▶ [Your goal]
Every line in the records below with the string "also" is to be copied out.

▶ [The records]
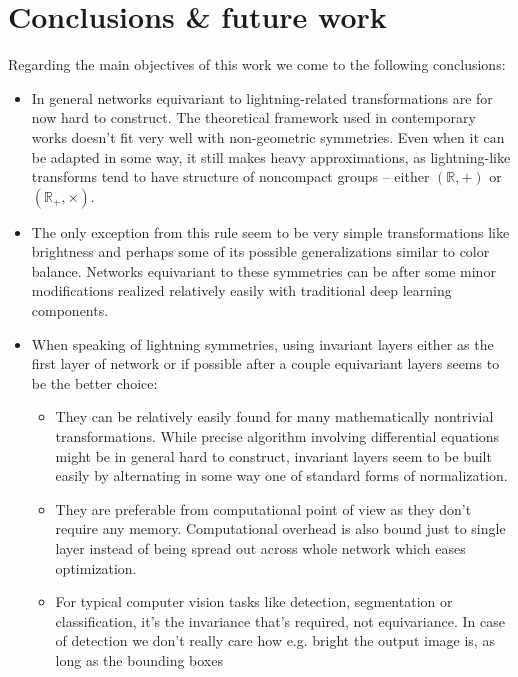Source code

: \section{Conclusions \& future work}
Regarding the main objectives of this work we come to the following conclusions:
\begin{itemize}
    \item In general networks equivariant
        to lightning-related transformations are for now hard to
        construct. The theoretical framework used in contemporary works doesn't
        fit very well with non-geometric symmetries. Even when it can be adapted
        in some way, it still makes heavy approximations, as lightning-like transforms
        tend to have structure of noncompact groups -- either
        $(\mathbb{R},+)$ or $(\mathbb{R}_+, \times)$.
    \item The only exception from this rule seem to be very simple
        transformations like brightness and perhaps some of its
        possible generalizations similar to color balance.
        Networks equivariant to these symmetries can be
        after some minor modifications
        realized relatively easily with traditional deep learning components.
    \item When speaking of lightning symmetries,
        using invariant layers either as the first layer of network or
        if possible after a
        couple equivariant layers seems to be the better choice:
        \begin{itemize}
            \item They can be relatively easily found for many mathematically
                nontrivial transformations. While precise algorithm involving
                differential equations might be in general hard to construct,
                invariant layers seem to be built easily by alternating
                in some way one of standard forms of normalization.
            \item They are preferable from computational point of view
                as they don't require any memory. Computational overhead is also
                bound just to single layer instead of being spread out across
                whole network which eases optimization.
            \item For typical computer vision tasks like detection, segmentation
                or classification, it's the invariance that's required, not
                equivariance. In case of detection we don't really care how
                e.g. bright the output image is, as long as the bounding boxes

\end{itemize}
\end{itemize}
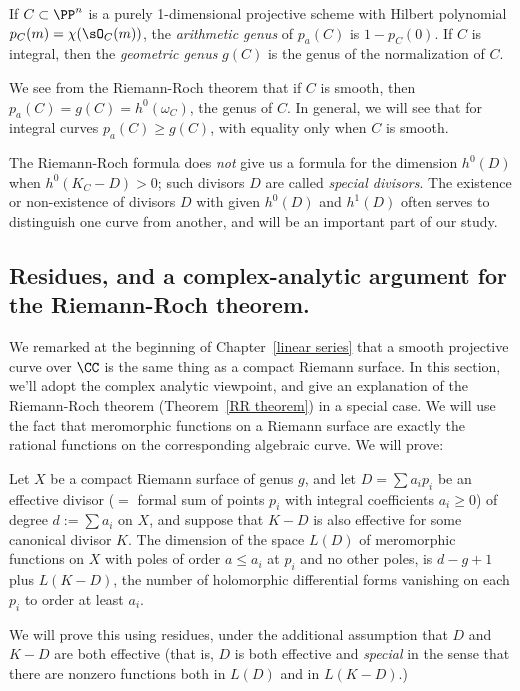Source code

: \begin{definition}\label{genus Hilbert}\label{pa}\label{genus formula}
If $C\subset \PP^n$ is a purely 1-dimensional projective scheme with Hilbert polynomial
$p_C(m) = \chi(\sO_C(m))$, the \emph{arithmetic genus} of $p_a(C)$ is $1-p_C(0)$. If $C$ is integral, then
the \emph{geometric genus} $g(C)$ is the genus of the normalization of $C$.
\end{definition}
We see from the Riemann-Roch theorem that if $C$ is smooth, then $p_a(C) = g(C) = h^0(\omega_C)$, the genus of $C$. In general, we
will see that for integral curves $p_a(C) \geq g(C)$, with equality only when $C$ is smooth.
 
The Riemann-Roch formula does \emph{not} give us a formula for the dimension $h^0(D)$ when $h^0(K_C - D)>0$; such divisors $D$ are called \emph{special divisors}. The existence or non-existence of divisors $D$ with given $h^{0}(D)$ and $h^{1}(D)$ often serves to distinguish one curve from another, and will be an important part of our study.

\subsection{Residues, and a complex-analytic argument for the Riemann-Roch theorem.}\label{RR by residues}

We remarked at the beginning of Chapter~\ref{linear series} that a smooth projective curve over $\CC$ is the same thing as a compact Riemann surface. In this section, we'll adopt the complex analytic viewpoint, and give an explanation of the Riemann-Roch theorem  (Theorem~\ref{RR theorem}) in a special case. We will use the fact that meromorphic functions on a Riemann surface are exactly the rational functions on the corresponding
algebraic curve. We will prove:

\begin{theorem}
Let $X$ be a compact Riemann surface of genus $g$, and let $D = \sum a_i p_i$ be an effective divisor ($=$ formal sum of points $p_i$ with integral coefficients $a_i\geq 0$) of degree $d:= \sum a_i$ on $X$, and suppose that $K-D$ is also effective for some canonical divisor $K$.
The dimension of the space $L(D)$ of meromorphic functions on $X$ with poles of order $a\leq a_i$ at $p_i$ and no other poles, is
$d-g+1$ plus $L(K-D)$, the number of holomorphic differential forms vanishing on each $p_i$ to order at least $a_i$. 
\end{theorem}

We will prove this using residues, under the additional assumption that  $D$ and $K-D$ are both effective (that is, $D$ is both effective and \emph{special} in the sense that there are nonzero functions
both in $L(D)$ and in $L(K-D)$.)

▶ [Output of the task]
                as they don't require any memory. Computational overhead is also
Let $X$ be a compact Riemann surface of genus $g$, and let $D = \sum a_i p_i$ be an effective divisor ($=$ formal sum of points $p_i$ with integral coefficients $a_i\geq 0$) of degree $d:= \sum a_i$ on $X$, and suppose that $K-D$ is also effective for some canonical divisor $K$.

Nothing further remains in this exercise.